[Recorded data]

+ + + +

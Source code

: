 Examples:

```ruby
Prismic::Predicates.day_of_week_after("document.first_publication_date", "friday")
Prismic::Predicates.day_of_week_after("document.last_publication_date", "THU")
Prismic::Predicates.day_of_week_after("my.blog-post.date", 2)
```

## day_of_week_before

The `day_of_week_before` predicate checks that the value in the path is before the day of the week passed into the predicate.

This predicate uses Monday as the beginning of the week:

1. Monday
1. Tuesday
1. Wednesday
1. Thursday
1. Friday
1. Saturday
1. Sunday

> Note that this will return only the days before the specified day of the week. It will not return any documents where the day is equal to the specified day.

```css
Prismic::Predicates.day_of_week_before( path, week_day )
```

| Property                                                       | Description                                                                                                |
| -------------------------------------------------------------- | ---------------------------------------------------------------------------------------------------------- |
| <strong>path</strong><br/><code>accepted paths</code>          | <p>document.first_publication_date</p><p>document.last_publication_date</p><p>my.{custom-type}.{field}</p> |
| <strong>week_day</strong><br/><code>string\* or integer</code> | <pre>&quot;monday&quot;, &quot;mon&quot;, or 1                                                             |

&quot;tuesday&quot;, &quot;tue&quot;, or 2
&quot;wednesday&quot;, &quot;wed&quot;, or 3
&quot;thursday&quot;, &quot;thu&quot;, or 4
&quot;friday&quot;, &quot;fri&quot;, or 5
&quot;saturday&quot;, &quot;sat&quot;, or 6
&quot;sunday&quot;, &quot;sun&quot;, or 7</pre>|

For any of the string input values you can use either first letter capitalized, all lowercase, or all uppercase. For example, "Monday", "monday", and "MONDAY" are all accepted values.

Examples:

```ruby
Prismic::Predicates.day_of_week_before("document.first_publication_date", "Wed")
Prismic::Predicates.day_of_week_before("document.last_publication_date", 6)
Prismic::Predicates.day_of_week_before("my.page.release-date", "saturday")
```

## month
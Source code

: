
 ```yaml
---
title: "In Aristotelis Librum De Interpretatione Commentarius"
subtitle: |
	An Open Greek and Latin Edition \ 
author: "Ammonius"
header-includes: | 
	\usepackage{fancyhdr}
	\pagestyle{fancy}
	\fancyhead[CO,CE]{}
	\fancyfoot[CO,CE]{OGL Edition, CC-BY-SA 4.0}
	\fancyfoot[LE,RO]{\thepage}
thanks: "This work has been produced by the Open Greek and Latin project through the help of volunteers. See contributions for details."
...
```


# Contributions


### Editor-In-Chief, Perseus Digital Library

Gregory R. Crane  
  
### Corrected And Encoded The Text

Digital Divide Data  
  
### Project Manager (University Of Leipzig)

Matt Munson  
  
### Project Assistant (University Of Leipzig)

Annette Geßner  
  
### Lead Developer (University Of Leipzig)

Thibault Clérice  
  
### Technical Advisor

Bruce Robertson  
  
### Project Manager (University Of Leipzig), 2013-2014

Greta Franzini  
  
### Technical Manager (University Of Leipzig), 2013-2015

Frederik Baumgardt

+ + + +

:: EXERCISE OBJECTIVE ::
Among the lines of these entries, find those that contain "Prismic". Give their number and nothing else.

:: RESULT OF THE EXERCISE ::
7